▶ _Task brief_
Quote the data below in full, please, without altering anything.

▶ _Provided information_
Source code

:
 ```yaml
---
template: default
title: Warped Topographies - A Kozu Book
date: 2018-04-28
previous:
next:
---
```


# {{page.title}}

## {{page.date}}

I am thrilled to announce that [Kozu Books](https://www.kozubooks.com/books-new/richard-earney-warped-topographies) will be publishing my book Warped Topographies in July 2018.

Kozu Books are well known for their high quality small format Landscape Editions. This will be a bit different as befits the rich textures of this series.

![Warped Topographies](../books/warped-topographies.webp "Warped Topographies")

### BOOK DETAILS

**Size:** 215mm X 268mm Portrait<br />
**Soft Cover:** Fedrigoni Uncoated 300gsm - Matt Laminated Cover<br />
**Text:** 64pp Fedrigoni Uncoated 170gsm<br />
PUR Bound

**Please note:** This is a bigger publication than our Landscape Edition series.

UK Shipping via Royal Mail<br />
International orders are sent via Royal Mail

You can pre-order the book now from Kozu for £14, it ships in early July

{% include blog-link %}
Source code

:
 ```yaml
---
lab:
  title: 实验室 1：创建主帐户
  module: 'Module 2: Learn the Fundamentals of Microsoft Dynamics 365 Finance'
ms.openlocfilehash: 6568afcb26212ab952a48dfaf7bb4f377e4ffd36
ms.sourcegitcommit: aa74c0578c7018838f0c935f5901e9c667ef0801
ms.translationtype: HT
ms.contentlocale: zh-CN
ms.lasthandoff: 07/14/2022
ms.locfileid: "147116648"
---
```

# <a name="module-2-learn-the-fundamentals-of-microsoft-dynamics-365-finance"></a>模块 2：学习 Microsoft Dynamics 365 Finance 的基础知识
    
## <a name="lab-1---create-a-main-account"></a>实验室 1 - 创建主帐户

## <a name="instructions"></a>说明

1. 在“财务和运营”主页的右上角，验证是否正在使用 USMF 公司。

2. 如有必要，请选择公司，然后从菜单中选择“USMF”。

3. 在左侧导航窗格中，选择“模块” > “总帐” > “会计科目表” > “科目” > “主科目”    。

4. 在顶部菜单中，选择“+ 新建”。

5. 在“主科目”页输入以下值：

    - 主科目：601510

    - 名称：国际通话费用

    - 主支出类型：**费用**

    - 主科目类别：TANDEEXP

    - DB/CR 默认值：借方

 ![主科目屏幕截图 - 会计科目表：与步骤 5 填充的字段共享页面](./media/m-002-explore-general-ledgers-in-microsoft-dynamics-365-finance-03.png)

▶ _Solution to this task_
Source code

:
 ```yaml
---
template: default
title: Warped Topographies - A Kozu Book
date: 2018-04-28
previous:
next:
---
```


# {{page.title}}

## {{page.date}}

I am thrilled to announce that [Kozu Books](https://www.kozubooks.com/books-new/richard-earney-warped-topographies) will be publishing my book Warped Topographies in July 2018.

Kozu Books are well known for their high quality small format Landscape Editions. This will be a bit different as befits the rich textures of this series.

![Warped Topographies](../books/warped-topographies.webp "Warped Topographies")

### BOOK DETAILS

**Size:** 215mm X 268mm Portrait<br />
**Soft Cover:** Fedrigoni Uncoated 300gsm - Matt Laminated Cover<br />
**Text:** 64pp Fedrigoni Uncoated 170gsm<br />
PUR Bound

**Please note:** This is a bigger publication than our Landscape Edition series.

UK Shipping via Royal Mail<br />
International orders are sent via Royal Mail

You can pre-order the book now from Kozu for £14, it ships in early July

{% include blog-link %}
Source code

:
 ```yaml
---
lab:
  title: 实验室 1：创建主帐户
  module: 'Module 2: Learn the Fundamentals of Microsoft Dynamics 365 Finance'
ms.openlocfilehash: 6568afcb26212ab952a48dfaf7bb4f377e4ffd36
ms.sourcegitcommit: aa74c0578c7018838f0c935f5901e9c667ef0801
ms.translationtype: HT
ms.contentlocale: zh-CN
ms.lasthandoff: 07/14/2022
ms.locfileid: "147116648"
---
```

# <a name="module-2-learn-the-fundamentals-of-microsoft-dynamics-365-finance"></a>模块 2：学习 Microsoft Dynamics 365 Finance 的基础知识
    
## <a name="lab-1---create-a-main-account"></a>实验室 1 - 创建主帐户

## <a name="instructions"></a>说明

1. 在“财务和运营”主页的右上角，验证是否正在使用 USMF 公司。

2. 如有必要，请选择公司，然后从菜单中选择“USMF”。

3. 在左侧导航窗格中，选择“模块” > “总帐” > “会计科目表” > “科目” > “主科目”    。

4. 在顶部菜单中，选择“+ 新建”。

5. 在“主科目”页输入以下值：

    - 主科目：601510

    - 名称：国际通话费用

    - 主支出类型：**费用**

    - 主科目类别：TANDEEXP

    - DB/CR 默认值：借方

 ![主科目屏幕截图 - 会计科目表：与步骤 5 填充的字段共享页面](./media/m-002-explore-general-ledgers-in-microsoft-dynamics-365-finance-03.png)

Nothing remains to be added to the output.